Each stage repeats the same ResNeXt block. The first block uses stride 2 and a 1×1 skip projection to change resolution and channel count; the rest preserve shape.

def stage(self, depth, num_channels, groups, bot_mul):
    blk = []
    for i in range(depth):
        if i == 0:
            blk.append(d2l.ResNeXtBlock(num_channels, groups, bot_mul,
                use_1x1conv=True, strides=(2, 2), training=self.training))
        else:
            blk.append(d2l.ResNeXtBlock(num_channels, groups, bot_mul,
                                        training=self.training))
    return nn.Sequential(blk)

AnyNet assembly

The architecture tuple supplies (depth, channels, groups, bottleneck) per stage. The head is the now-standard global average pool + linear classifier.

def create_net(self):
    net = nn.Sequential([self.stem(self.stem_channels)])
    for i, s in enumerate(self.arch):
        net.layers.extend([self.stage(*s)])
    net.layers.extend([nn.Sequential([
        lambda x: nn.avg_pool(x, window_shape=x.shape[1:3],
                            strides=x.shape[1:3], padding='valid'),
        lambda x: x.reshape((x.shape[0], -1)),
        nn.Dense(self.num_classes)])])
    return net

RegNet design-space evidence

Comparing error empirical distribution functions of design spaces.

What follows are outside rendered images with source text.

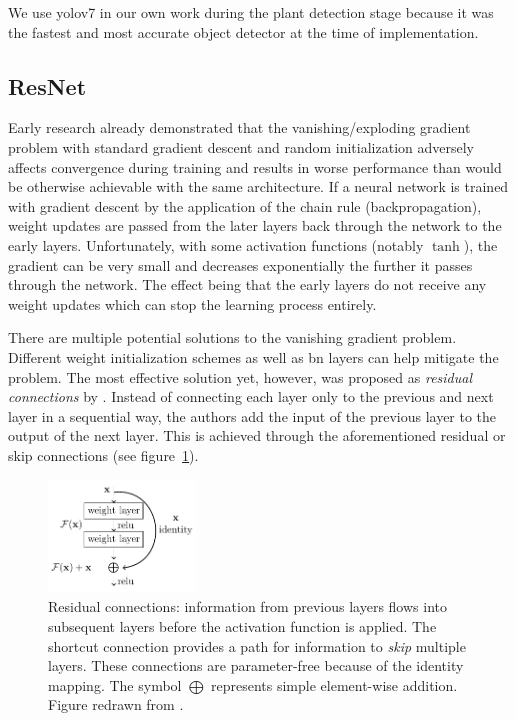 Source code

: \documentclass[draft,final]{vutinfth} %
\begin{document}
We use \gls{yolo}v7 in our own work during the plant detection stage
because it was the fastest and most accurate object detector at the
time of implementation.

\subsection{ResNet}
\label{sec:methods-classification}

Early research \cite{bengio1994,glorot2010} already demonstrated that
the vanishing/exploding gradient problem with standard gradient
descent and random initialization adversely affects convergence during
training and results in worse performance than would be otherwise
achievable with the same architecture. If a neural network is trained
with gradient descent by the application of the chain rule
(backpropagation), weight updates are passed from the later layers
back through the network to the early layers. Unfortunately, with some
activation functions (notably $\tanh$), the gradient can be very small
and decreases exponentially the further it passes through the
network. The effect being that the early layers do not receive any
weight updates which can stop the learning process entirely.

There are multiple potential solutions to the vanishing gradient
problem. Different weight initialization schemes
\cite{glorot2010,sussillo2015} as well as \gls{bn} layers
\cite{ioffe2015} can help mitigate the problem. The most effective
solution yet, however, was proposed as \emph{residual connections} by
\textcite{he2016}. Instead of connecting each layer only to the
previous and next layer in a sequential way, the authors add the input
of the previous layer to the output of the next layer. This is
achieved through the aforementioned residual or skip connections (see
figure~\ref{fig:residual-connection}).

\begin{figure}
  \centering
  \includegraphics[width=0.35\textwidth]{graphics/residual-connection/res.pdf}
  \caption[Residual connection]{Residual connections: information from
    previous layers flows into subsequent layers before the activation
    function is applied. The shortcut connection provides a path for
    information to \emph{skip} multiple layers. These connections are
    parameter-free because of the identity mapping. The symbol
    $\bigoplus$ represents simple element-wise addition. Figure
    redrawn from \textcite{he2016}.}
  \label{fig:residual-connection}
\end{figure}
\end{document}
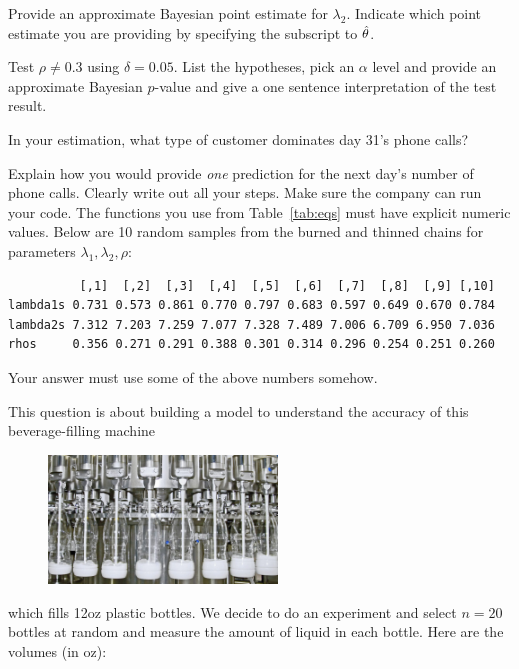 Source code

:\documentclass[12pt]{article}
\begin{document}
 Provide an approximate Bayesian point estimate for $\lambda_2$. Indicate which point estimate you are providing by specifying the subscript to $\hat{\theta}$. 

 Test $\rho \neq 0.3$ using $\delta = 0.05$. List the hypotheses, pick an $\alpha$ level and provide an approximate Bayesian $p$-value and give a one sentence interpretation of the test result. 

 In your estimation, what type of customer dominates day 31's phone calls? 




 Explain how you would provide \emph{one} prediction for the next day's number of phone calls. Clearly write out all your steps. Make sure the company can run your code. The functions you use from Table~\ref{tab:eqs} must have explicit numeric values.  Below are 10 random samples from the burned and thinned chains for parameters $\lambda_1, \lambda_2, \rho$:

 
\begin{verbatim}
          [,1]  [,2]  [,3]  [,4]  [,5]  [,6]  [,7]  [,8]  [,9] [,10]
lambda1s 0.731 0.573 0.861 0.770 0.797 0.683 0.597 0.649 0.670 0.784
lambda2s 7.312 7.203 7.259 7.077 7.328 7.489 7.006 6.709 6.950 7.036
rhos     0.356 0.271 0.291 0.388 0.301 0.314 0.296 0.254 0.251 0.260
\end{verbatim}

Your answer must use some of the above numbers somehow.


\eenum

\problem This question is about building a model to understand the accuracy of this beverage-filling machine

\begin{figure}[htp]
\centering
\includegraphics[width=2.4in]{milk_filling.jpg}
\end{figure}

\noindent which fills 12oz plastic bottles. We decide to do an experiment and select $n = 20$ bottles at random and measure the amount of liquid in each bottle. Here are the volumes (in oz):
\end{document}
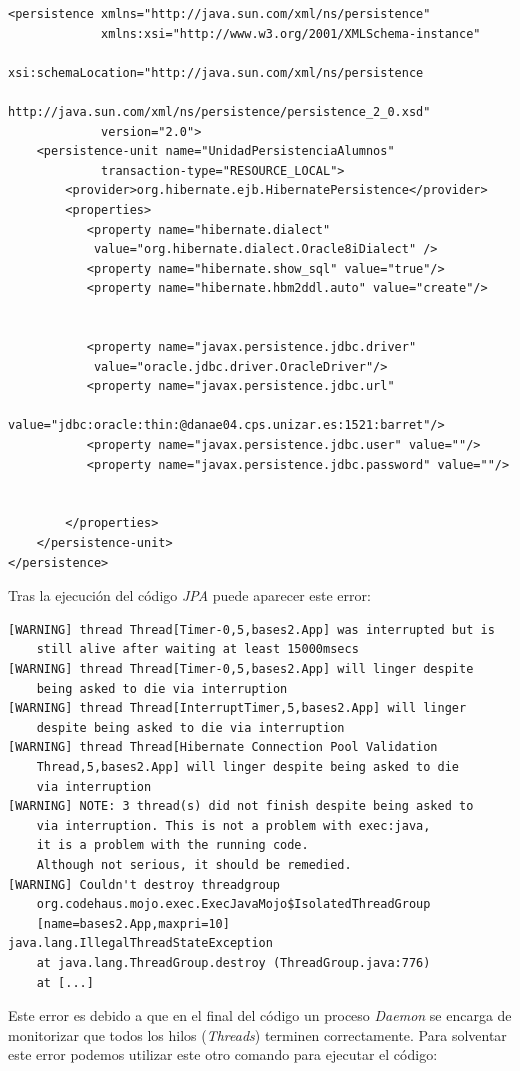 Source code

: \documentclass[11pt,a4paper]{article}
\begin{document}
\begin{lstlisting}
<persistence xmlns="http://java.sun.com/xml/ns/persistence"
             xmlns:xsi="http://www.w3.org/2001/XMLSchema-instance"
             xsi:schemaLocation="http://java.sun.com/xml/ns/persistence 
             http://java.sun.com/xml/ns/persistence/persistence_2_0.xsd" 
             version="2.0">
	<persistence-unit name="UnidadPersistenciaAlumnos"
			 transaction-type="RESOURCE_LOCAL">
		<provider>org.hibernate.ejb.HibernatePersistence</provider>
		<properties>
		   <property name="hibernate.dialect" 
		   	value="org.hibernate.dialect.Oracle8iDialect" />
		   <property name="hibernate.show_sql" value="true"/>		
		   <property name="hibernate.hbm2ddl.auto" value="create"/>
		  
		   
		   <property name="javax.persistence.jdbc.driver" 
		   	value="oracle.jdbc.driver.OracleDriver"/>
		   <property name="javax.persistence.jdbc.url" 
		   	value="jdbc:oracle:thin:@danae04.cps.unizar.es:1521:barret"/>
		   <property name="javax.persistence.jdbc.user" value=""/>
		   <property name="javax.persistence.jdbc.password" value=""/>		   
		   

		</properties>
	</persistence-unit>
</persistence>
\end{lstlisting}

Tras la ejecución del código \emph{JPA} puede aparecer este error:

\begin{lstlisting}
[WARNING] thread Thread[Timer-0,5,bases2.App] was interrupted but is 
	still alive after waiting at least 15000msecs
[WARNING] thread Thread[Timer-0,5,bases2.App] will linger despite 
	being asked to die via interruption
[WARNING] thread Thread[InterruptTimer,5,bases2.App] will linger 
	despite being asked to die via interruption
[WARNING] thread Thread[Hibernate Connection Pool Validation 
	Thread,5,bases2.App] will linger despite being asked to die 
	via interruption
[WARNING] NOTE: 3 thread(s) did not finish despite being asked to 
	via interruption. This is not a problem with exec:java, 
	it is a problem with the running code. 
	Although not serious, it should be remedied.
[WARNING] Couldn't destroy threadgroup 
	org.codehaus.mojo.exec.ExecJavaMojo$IsolatedThreadGroup
	[name=bases2.App,maxpri=10]
java.lang.IllegalThreadStateException
    at java.lang.ThreadGroup.destroy (ThreadGroup.java:776)
    at [...]
\end{lstlisting}

Este error es debido a que en el final del código un proceso \emph{Daemon} se encarga de monitorizar que todos los hilos (\emph{Threads}) terminen correctamente. Para solventar este error podemos utilizar este otro comando para ejecutar el código:
\end{document}
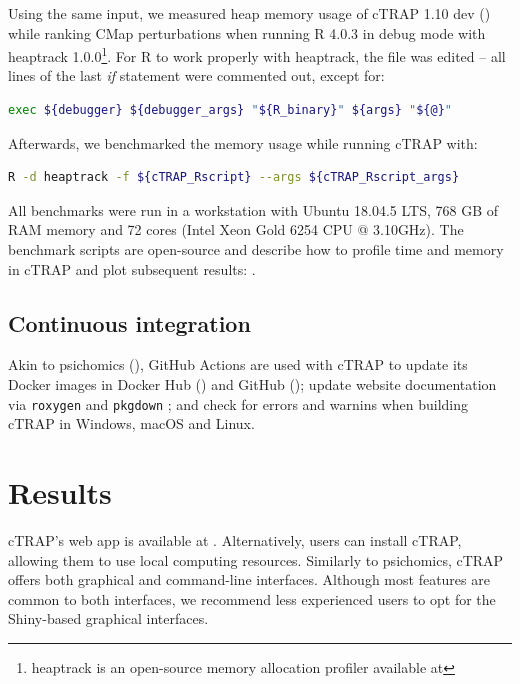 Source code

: Using the same input, we measured heap memory usage of cTRAP 1.10 dev () while ranking CMap perturbations when running R 4.0.3 in debug mode with heaptrack 1.0.0\footnote{heaptrack is an open-source memory allocation profiler available at }. For R to work properly with heaptrack, the  file was edited -- all lines of the last \emph{if} statement were commented out, except for:

\begin{lstlisting}[language=bash,numbers=none]
exec ${debugger} ${debugger_args} "${R_binary}" ${args} "${@}"
\end{lstlisting}

Afterwards, we benchmarked the memory usage while running cTRAP with:

\begin{lstlisting}[language=bash,numbers=none]
R -d heaptrack -f ${cTRAP_Rscript} --args ${cTRAP_Rscript_args}
\end{lstlisting}

All benchmarks were run in a workstation with Ubuntu 18.04.5 LTS, 768 GB of RAM memory and 72 cores (Intel Xeon Gold 6254 CPU @ 3.10GHz). The benchmark scripts are open-source and describe how to profile time and memory in cTRAP and plot subsequent results: .

\subsection{Continuous integration}

Akin to psichomics (), GitHub Actions are used with cTRAP to update its Docker images in Docker Hub () and GitHub (); update website documentation via \texttt{roxygen} \cite{wickham:2021wt} and \texttt{pkgdown} \cite{wickham:2021wj}; and check for errors and warnins when building cTRAP in Windows, macOS and Linux.

\section{Results}

cTRAP's web app is available at . Alternatively, users can install cTRAP, allowing them to use local computing resources. Similarly to psichomics, cTRAP offers both graphical and command-line interfaces. Although most features are common to both interfaces, we recommend less experienced users to opt for the Shiny-based graphical interfaces.

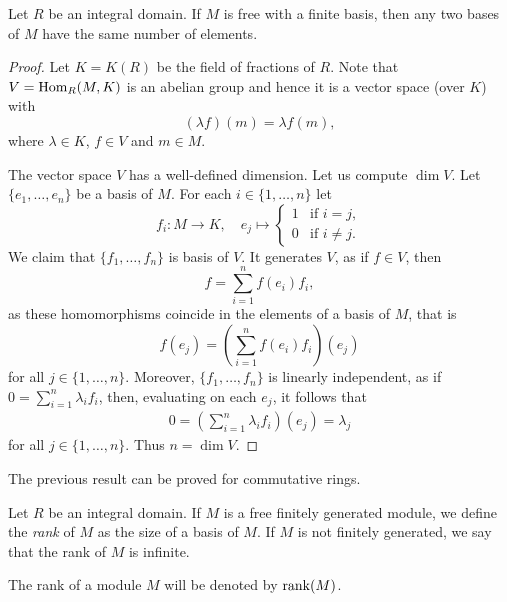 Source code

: \begin{theorem}
Let $R$ be an integral domain. If $M$ is free with a finite basis, then 
any two bases of $M$ have the same number of elements.
\end{theorem}

\begin{proof}
Let $K=K(R)$ be the field of fractions of $R$. Note that 
$V=\operatorname{Hom}_R(M,K)$ is an abelian group and hence it 
is a vector space (over $K$) with 
\[
(\lambda f)(m)=\lambda f(m),
\]
where $\lambda\in K$, $f\in V$ and $m\in M$.

The vector space $V$ has a well-defined dimension. 
Let us compute $\dim V$. Let $\{e_1,\dots,e_n\}$ be a basis of $M$. 
For each $i\in\{1,\dots,n\}$ let 
\[
f_i\colon M\to K,\quad
e_j\mapsto\begin{cases}
1 & \text{if $i=j$},\\
0 & \text{if $i\ne j$}.
\end{cases}
\]
We claim that $\{f_1,\dots,f_n\}$ is basis of  $V$. It generates $V$, as  
if $f\in V$, then 
\[
f=\sum_{i=1}^n f(e_i)f_i,
\]
as these homomorphisms coincide in the elements of a basis of $M$, that is 
\[
f(e_j)=(\sum_{i=1}^n f(e_i)f_i)(e_j)
\]
for all $j\in\{1,\dots,n\}$.    
Moreover, $\{f_1,\dots,f_n\}$ is linearly independent, as if $0=\sum_{i=1}^n\lambda_if_i$, 
then, evaluating on each $e_j$, it follows that 
\begin{align*}
0=\left(\sum_{i=1}^n \lambda_if_i\right)(e_j)=\lambda_j
\end{align*}
for all $j\in\{1,\dots,n\}$. Thus $n=\dim V$. 
\end{proof}

The previous result can be proved for commutative rings. 

\begin{definition}
Let $R$ be an integral domain. If $M$ is a free 
finitely generated module, we define
the \emph{rank} of $M$ as the size of a basis of $M$. If $M$ is not finitely generated, 
we say that the rank of $M$ is infinite. 
\end{definition}

The rank of a module $M$ will be denoted by $\operatorname{rank}(M)$.   
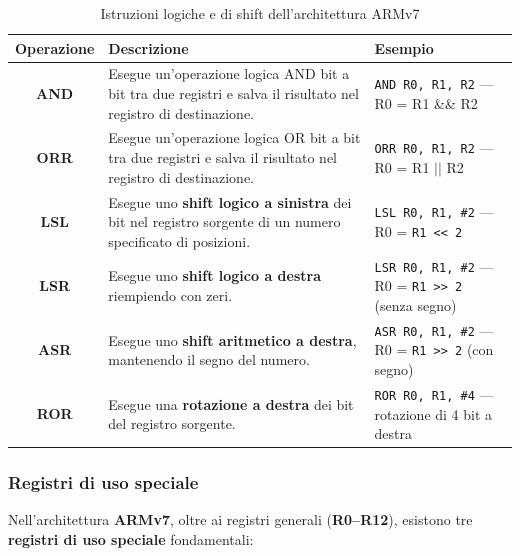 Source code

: \documentclass[8pt]{article}
\begin{document}
\begin{table}[h!]
\centering
\caption{Istruzioni logiche e di shift dell’architettura ARMv7}
\setlength{\tabcolsep}{10pt}
\renewcommand{\arraystretch}{1.3}
\begin{tabular}{|c|p{6cm}|p{5cm}|}
\hline
\textbf{Operazione} & \textbf{Descrizione} & \textbf{Esempio} \\ \hline

\textbf{AND} &
Esegue un’operazione logica AND bit a bit tra due registri e salva il risultato nel registro di destinazione. &
\texttt{AND R0, R1, R2} — R0 = R1 \&\& R2 \\ \hline

\textbf{ORR} &
Esegue un’operazione logica OR bit a bit tra due registri e salva il risultato nel registro di destinazione. &
\texttt{ORR R0, R1, R2} — R0 = R1 \(||\) R2 \\ \hline

\textbf{LSL} &
Esegue uno \textbf{shift logico a sinistra} dei bit nel registro sorgente di un numero specificato di posizioni. &
\texttt{LSL R0, R1, \#2} — R0 = \verb|R1 << 2| \\ \hline

\textbf{LSR} &
Esegue uno \textbf{shift logico a destra} riempiendo con zeri. &
\texttt{LSR R0, R1, \#2} — R0 =  \verb|R1 >> 2| (senza segno) \\ \hline

\textbf{ASR} &
Esegue uno \textbf{shift aritmetico a destra}, mantenendo il segno del numero. &
\texttt{ASR R0, R1, \#2} — R0 = \verb|R1 >> 2| (con segno) \\ \hline

\textbf{ROR} &
Esegue una \textbf{rotazione a destra} dei bit del registro sorgente. &
\texttt{ROR R0, R1, \#4} — rotazione di 4 bit a destra \\ \hline

\end{tabular}
\end{table}

\subsubsection{{\fontsize{12pt}{12pt}\selectfont Registri di uso speciale}}

Nell’architettura \textbf{ARMv7}, oltre ai registri generali (\textbf{R0–R12}), esistono tre \textbf{registri di uso speciale} fondamentali:
\end{document}
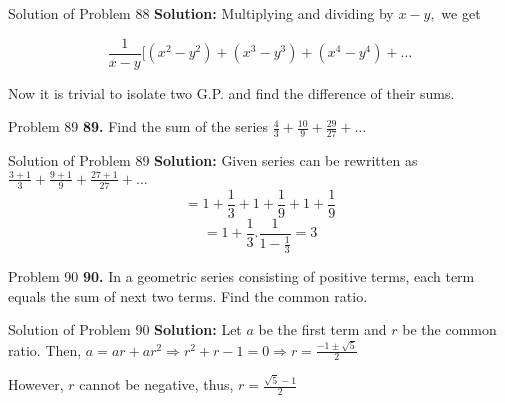 \documentclass[aspectratio=1610,8pt]{beamer}
\begin{document}
\begin{frame}{Solution of Problem 88}
  \textbf{Solution:} Multiplying and dividing by $x - y,$ we get

  $$\frac{1}{x - y}[(x^2 - y^2) + (x^3 - y^3) + (x^4 - y^4) + \ldots$$

  Now it is trivial to isolate two G.P. and find the difference of their sums.
\end{frame}
\begin{frame}{Problem 89}
  \textbf{89.} Find the sum of the series $\frac{4}{3} + \frac{10}{9} + \frac{29}{27} + \ldots$
\end{frame}
\begin{frame}{Solution of Problem 89}
  \textbf{Solution:} Given series can be rewritten as $\frac{3 + 1}{3} + \frac{9 + 1}{9} + \frac{27 + 1}{27} + \ldots$
  $$= 1 + \frac{1}{3} + 1 + \frac{1}{9} + 1 + \frac{1}{9}$$
  $$= 1 + \frac{1}{3}.\frac{1}{1 - \frac{1}{3}} = 3$$
\end{frame}
\begin{frame}{Problem 90}
  \textbf{90.} In a geometric series consisting of positive terms, each term equals the sum of next two terms. Find the common ratio.
\end{frame}
\begin{frame}{Solution of Problem 90}
  \textbf{Solution:} Let $a$ be the first term and $r$ be the common ratio.
  Then, $a = ar + ar^2 \Rightarrow r^2 + r - 1 = 0 \Rightarrow r = \frac{-1\pm\sqrt{5}}{2}$

  However, $r$ cannot be negative, thus, $r = \frac{\sqrt{5} - 1}{2}$
\end{frame}
\end{document}
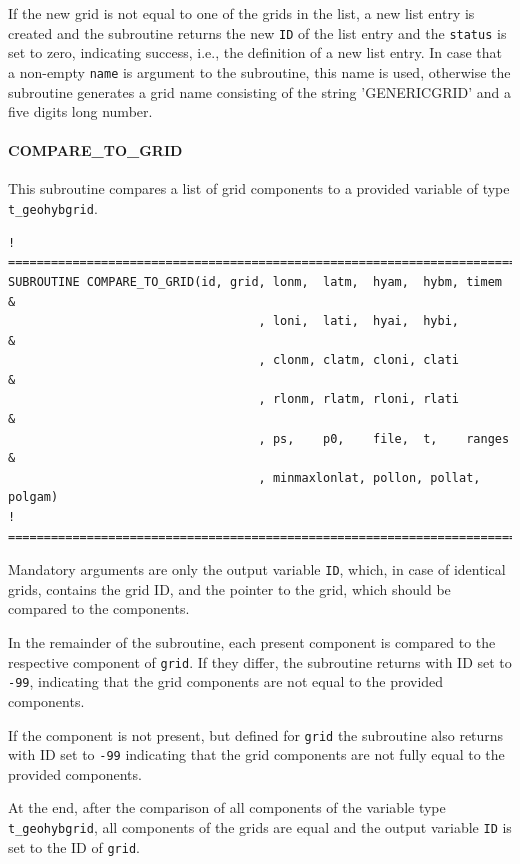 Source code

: \documentclass[11pt,twoside]{article}
\begin{document}
If the new grid is not equal to one of the grids in the list, a new list entry
is created and the subroutine returns the new \verb|ID| of the list entry
and the \verb|status| is set to zero, indicating success, i.e., the definition
of a new list entry. In case that a non-empty \verb|name| is  argument
to the subroutine, this name is used, otherwise the subroutine
generates a grid name consisting of the string 'GENERICGRID' and
a five digits long number.

\paragraph{COMPARE\_TO\_GRID\\ \label{CMP2GRID}}
This subroutine compares a list of grid components to a provided variable of
type \verb|t_geohybgrid|.

\begin{verbatim}
! ==================================================================================
SUBROUTINE COMPARE_TO_GRID(id, grid, lonm,  latm,  hyam,  hybm, timem  &
                                   , loni,  lati,  hyai,  hybi,        &
                                   , clonm, clatm, cloni, clati        & 
                                   , rlonm, rlatm, rloni, rlati        & 
                                   , ps,    p0,    file,  t,    ranges &
                                   , minmaxlonlat, pollon, pollat, polgam)
! ==================================================================================
\end{verbatim}

Mandatory arguments are only the output variable \verb|ID|, which, in case
of identical grids, contains the grid ID, and the pointer to the grid, which
should be compared to the components.

In the remainder of the subroutine, each present component is compared to 
the respective component of \verb|grid|. If they differ, the subroutine
returns with ID set to \verb|-99|, indicating that
the grid components are not equal to the provided components.

If the component is not present, but defined for \verb|grid| the subroutine
also returns  with ID set to \verb|-99|  indicating that
the grid components are not fully equal to the provided components.

At the end, after the comparison of all components of the variable type 
\verb|t_geohybgrid|, all components of the grids are equal and the
output variable \verb|ID| is set to the ID of \verb|grid|.
\end{document}
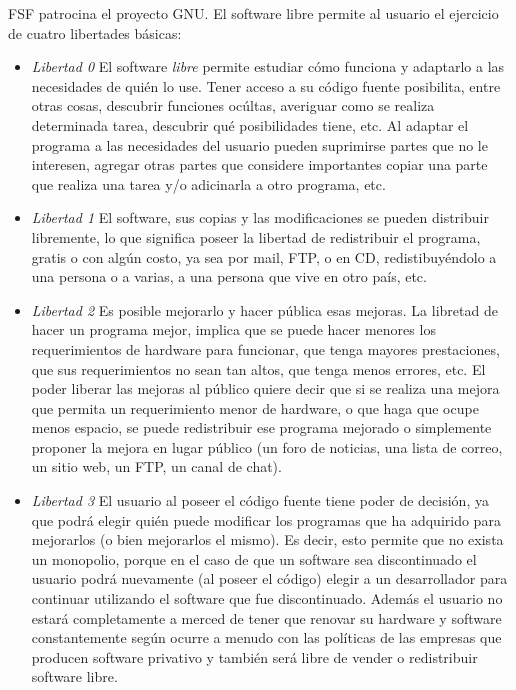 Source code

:	FSF patrocina el proyecto GNU. El software libre permite al usuario el ejercicio de cuatro libertades básicas:
	\begin {itemize}
	\item
 	\textit{Libertad 0} El software \textit{libre} permite estudiar cómo funciona y adaptarlo a las necesidades de quién lo use. Tener acceso a
 	su código fuente posibilita, entre otras cosas, descubrir funciones ocúltas, averiguar como se realiza determinada tarea, descubrir qué
 	posibilidades tiene, etc. Al adaptar el programa a las necesidades del usuario pueden suprimirse partes que no le interesen, agregar otras partes
 	que considere importantes copiar una parte que realiza una tarea y/o adicinarla a otro programa, etc.
	\item
	\textit{Libertad 1} El software, sus copias y las modificaciones se pueden distribuir libremente, lo que significa poseer la libertad de redistribuir
	el programa, gratis o con algún costo, ya sea por mail, FTP, o en CD, redistibuyéndolo a una persona o a varias, a una persona que vive en otro país,
	etc.
	\item 
	\textit{Libertad 2} Es posible mejorarlo y hacer pública esas mejoras. La libretad de hacer un programa mejor, implica que se puede hacer menores los
	requerimientos de hardware para funcionar, que tenga mayores prestaciones, que sus requerimientos no sean tan altos, que tenga menos errores, etc. El
	poder liberar las mejoras al público quiere decir que si se realiza una mejora que permita un requerimiento menor de hardware, o que haga que ocupe
	menos espacio, se puede redistribuir ese programa mejorado o simplemente proponer la mejora en lugar público (un foro de noticias, una lista de
	correo, un sitio web, un FTP, un canal de chat).
	\item 
	\textit{Libertad 3} El usuario al poseer el código fuente tiene poder de decisión, ya que podrá elegir quién puede modificar los programas que ha
	adquirido para mejorarlos (o bien mejorarlos el mismo). Es decir, esto permite que no exista un monopolio, porque en el caso de que un software sea
	discontinuado el usuario podrá nuevamente (al poseer el código) elegir a un desarrollador para continuar utilizando el software que fue
	discontinuado. Además el usuario no estará completamente a merced de tener que renovar su hardware y software constantemente según ocurre a menudo
	con las políticas de las empresas que producen software privativo y también será libre de vender o redistribuir software libre.
 	\end {itemize}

RegNet narrows AnyNet with simple constraints: stage widths grow approximately linearly, bottleneck ratios stay fixed, and group widths are shared across stages. The result is a smaller search space with better probability of good models.

A RegNetX-3.2GF instance

The paper’s empirical findings collapse to: width grows linearly with stage, depth stays roughly constant, ResNeXt-style groups. A scaled-down version for Fashion-MNIST:

class RegNetX32(AnyNet):
    lr: float = 0.1
    num_classes: int = 10
    stem_channels: int = 32
    arch: tuple = ((4, 32, 16, 1), (6, 80, 16, 1))
RegNetX32(training=False).layer_summary((1, 96, 96, 1))
Sequential output shape:     (1, 48, 48, 32)
Sequential output shape:     (1, 24, 24, 32)
Sequential output shape:     (1, 12, 12, 80)
Sequential output shape:     (1, 10)

Training

model = RegNetX32(lr=0.05)
trainer = d2l.Trainer(max_epochs=10, num_gpus=1)
data = d2l.FashionMNIST(batch_size=128, resize=(96, 96))
trainer.fit(model, data)

The architecture is competitive with hand-designed ResNets at similar parameter counts — and the discovery process scales trivially with compute.

Recap

  • Modern architecture design = search over a parametric design space, not heroic engineering.
  • AnyNet specifies the template (stem / 4 stages / head); the empirical search picks widths, depths, and groups.
  • Resulting networks (RegNet) match or beat hand-designed rivals with simpler, more interpretable rules.
  • Sets the stage for NAS (neural architecture search) and the modern philosophy: pick the design space carefully, then let compute find the best instance.